─── TASK DATA

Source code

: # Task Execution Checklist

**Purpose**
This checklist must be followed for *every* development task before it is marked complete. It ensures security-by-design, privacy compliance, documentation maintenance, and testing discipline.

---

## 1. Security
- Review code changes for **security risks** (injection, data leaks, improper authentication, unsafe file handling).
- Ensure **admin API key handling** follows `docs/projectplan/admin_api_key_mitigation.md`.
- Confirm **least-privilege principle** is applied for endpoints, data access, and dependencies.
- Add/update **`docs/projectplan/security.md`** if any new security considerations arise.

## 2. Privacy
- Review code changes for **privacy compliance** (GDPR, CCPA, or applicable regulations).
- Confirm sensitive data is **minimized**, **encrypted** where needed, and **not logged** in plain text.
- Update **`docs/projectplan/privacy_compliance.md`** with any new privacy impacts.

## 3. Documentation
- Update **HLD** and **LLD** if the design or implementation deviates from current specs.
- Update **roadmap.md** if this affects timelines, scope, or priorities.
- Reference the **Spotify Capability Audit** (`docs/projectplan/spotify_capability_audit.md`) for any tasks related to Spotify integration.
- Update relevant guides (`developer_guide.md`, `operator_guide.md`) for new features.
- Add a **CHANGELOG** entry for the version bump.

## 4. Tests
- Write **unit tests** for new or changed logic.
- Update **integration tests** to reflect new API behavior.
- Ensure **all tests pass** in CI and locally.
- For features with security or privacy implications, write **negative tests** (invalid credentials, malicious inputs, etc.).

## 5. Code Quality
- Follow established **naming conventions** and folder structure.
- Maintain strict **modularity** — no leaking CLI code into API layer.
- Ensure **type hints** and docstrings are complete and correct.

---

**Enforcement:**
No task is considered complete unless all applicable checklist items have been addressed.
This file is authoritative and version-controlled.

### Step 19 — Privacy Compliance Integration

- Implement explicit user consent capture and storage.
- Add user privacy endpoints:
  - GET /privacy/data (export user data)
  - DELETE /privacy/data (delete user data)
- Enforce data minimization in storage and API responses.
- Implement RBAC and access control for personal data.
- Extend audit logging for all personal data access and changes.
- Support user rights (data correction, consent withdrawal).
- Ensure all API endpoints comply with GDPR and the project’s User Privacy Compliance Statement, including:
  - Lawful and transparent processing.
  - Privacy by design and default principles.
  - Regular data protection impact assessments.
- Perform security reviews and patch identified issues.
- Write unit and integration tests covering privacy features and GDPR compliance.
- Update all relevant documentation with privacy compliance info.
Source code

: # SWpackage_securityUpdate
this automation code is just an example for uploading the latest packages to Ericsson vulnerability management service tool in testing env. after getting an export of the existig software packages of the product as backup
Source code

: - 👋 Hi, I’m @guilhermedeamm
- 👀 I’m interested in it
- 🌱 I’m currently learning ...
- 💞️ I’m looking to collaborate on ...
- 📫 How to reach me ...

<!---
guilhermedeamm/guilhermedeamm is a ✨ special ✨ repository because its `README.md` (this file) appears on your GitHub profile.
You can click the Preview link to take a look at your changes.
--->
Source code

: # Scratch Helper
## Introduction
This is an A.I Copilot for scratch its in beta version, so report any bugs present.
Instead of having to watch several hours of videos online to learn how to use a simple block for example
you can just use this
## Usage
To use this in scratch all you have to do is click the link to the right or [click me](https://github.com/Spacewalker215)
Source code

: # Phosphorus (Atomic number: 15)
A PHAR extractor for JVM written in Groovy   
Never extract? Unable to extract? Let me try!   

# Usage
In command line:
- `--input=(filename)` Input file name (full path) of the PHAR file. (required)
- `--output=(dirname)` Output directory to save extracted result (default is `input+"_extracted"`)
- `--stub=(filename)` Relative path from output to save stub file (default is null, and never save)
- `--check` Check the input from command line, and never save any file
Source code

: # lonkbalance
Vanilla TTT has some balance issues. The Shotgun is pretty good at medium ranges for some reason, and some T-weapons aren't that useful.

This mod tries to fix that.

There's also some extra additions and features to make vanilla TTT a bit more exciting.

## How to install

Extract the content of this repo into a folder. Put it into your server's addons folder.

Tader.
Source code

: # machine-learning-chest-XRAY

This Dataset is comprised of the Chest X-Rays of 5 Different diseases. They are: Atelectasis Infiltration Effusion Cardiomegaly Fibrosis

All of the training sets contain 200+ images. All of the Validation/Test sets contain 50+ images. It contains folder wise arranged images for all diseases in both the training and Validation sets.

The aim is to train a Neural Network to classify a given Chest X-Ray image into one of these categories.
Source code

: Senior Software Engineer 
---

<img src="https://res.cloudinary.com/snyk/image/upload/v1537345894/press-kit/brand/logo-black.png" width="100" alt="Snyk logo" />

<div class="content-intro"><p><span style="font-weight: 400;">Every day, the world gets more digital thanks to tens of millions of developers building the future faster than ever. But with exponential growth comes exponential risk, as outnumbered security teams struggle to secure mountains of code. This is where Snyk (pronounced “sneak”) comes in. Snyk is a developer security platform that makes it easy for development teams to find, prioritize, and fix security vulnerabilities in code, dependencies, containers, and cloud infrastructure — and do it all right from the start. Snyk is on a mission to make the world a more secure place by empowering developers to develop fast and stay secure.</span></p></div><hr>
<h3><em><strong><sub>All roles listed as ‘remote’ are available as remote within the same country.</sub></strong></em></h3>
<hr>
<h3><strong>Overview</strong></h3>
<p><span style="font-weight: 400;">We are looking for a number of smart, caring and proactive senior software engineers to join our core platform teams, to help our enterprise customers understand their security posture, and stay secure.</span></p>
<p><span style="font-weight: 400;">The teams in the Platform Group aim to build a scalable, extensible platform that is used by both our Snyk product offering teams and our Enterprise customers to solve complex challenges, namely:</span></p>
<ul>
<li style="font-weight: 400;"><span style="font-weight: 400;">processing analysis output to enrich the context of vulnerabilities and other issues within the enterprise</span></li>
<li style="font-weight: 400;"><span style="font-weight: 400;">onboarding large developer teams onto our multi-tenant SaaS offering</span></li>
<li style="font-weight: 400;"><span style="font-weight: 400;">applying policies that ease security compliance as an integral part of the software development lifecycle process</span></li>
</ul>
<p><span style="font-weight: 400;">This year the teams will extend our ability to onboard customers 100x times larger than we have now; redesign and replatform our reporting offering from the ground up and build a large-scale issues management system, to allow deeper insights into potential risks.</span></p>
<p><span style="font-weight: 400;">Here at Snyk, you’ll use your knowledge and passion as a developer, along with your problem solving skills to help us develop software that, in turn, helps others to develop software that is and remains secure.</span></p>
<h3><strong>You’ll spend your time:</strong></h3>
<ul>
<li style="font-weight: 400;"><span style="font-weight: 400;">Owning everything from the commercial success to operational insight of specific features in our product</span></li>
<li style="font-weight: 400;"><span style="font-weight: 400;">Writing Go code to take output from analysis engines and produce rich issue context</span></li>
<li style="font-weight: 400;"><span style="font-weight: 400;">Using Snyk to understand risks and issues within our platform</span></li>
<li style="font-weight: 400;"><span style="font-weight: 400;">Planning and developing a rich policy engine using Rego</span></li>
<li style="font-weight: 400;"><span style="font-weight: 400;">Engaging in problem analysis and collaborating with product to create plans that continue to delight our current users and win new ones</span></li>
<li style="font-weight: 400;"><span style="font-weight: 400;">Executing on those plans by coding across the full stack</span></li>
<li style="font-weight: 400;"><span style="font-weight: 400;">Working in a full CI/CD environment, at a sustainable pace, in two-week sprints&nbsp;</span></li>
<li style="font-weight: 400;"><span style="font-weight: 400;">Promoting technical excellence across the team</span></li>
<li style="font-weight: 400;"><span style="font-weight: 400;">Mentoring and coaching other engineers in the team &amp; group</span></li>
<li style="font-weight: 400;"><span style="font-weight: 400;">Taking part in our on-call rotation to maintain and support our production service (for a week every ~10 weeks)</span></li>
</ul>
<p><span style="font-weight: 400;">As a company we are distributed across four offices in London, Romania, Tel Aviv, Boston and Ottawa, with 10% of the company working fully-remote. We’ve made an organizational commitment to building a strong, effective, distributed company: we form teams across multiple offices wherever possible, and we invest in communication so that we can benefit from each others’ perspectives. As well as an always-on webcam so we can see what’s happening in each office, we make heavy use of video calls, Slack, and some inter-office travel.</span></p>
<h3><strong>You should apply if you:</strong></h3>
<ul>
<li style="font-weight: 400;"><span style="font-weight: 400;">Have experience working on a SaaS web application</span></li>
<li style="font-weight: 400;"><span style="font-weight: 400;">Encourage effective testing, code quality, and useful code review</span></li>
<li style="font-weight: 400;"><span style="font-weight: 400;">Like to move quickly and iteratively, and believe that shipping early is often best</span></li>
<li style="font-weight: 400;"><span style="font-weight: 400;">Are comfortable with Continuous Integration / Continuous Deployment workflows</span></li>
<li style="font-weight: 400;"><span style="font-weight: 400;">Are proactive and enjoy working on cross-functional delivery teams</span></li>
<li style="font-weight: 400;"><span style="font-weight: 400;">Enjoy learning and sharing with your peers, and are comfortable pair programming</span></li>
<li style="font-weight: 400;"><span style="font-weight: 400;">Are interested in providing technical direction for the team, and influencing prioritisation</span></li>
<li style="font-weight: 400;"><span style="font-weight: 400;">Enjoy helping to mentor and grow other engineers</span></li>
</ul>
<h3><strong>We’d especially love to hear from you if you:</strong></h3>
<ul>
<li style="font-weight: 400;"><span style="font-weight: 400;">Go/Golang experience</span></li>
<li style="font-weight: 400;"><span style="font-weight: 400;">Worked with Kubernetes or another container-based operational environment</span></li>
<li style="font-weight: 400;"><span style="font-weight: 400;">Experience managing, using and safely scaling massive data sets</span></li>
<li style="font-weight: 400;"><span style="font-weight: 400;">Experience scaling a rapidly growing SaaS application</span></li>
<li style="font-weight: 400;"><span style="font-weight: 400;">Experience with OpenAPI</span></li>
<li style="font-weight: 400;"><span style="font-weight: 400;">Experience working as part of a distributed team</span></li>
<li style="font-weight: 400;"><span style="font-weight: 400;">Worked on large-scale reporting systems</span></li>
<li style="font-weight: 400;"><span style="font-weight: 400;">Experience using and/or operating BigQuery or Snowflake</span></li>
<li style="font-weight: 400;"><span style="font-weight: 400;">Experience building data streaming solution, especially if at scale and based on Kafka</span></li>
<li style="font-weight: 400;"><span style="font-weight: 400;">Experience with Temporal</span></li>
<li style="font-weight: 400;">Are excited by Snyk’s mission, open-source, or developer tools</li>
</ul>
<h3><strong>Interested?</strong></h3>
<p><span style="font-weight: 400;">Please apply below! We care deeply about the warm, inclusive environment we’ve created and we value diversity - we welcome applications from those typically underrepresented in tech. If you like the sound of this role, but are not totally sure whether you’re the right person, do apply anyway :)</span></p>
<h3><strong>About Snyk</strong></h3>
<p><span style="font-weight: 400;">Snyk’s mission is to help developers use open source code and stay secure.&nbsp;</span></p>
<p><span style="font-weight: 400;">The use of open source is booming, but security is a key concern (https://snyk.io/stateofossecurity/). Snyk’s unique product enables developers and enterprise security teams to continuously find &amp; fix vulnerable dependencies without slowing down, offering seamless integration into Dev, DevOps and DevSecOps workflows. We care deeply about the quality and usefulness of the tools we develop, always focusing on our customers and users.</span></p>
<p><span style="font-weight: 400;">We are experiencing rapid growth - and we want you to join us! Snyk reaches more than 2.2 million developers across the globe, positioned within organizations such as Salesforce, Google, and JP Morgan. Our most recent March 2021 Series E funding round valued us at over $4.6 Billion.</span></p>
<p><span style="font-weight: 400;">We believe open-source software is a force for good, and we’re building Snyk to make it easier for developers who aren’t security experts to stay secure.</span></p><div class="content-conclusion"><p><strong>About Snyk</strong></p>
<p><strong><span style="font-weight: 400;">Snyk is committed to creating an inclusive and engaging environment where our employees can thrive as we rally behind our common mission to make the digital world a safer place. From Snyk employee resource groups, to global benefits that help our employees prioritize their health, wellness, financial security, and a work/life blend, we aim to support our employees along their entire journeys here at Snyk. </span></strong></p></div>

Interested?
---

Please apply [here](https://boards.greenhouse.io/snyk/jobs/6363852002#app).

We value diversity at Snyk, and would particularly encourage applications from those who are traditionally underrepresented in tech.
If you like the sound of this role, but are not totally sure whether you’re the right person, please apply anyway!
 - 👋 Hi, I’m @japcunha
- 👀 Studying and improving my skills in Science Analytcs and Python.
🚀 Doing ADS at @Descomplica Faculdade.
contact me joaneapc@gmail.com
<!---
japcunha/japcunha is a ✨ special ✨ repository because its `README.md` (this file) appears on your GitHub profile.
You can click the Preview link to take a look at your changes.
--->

──────

ACTIVITY -
Among the records above, find each line containing the string "their" and copy it.

FINAL ANSWER -
<p><span style="font-weight: 400;">We are looking for a number of smart, caring and proactive senior software engineers to join our core platform teams, to help our enterprise customers understand their security posture, and stay secure.</span></p>
<p><strong><span style="font-weight: 400;">Snyk is committed to creating an inclusive and engaging environment where our employees can thrive as we rally behind our common mission to make the digital world a safer place. From Snyk employee resource groups, to global benefits that help our employees prioritize their health, wellness, financial security, and a work/life blend, we aim to support our employees along their entire journeys here at Snyk. </span></strong></p></div>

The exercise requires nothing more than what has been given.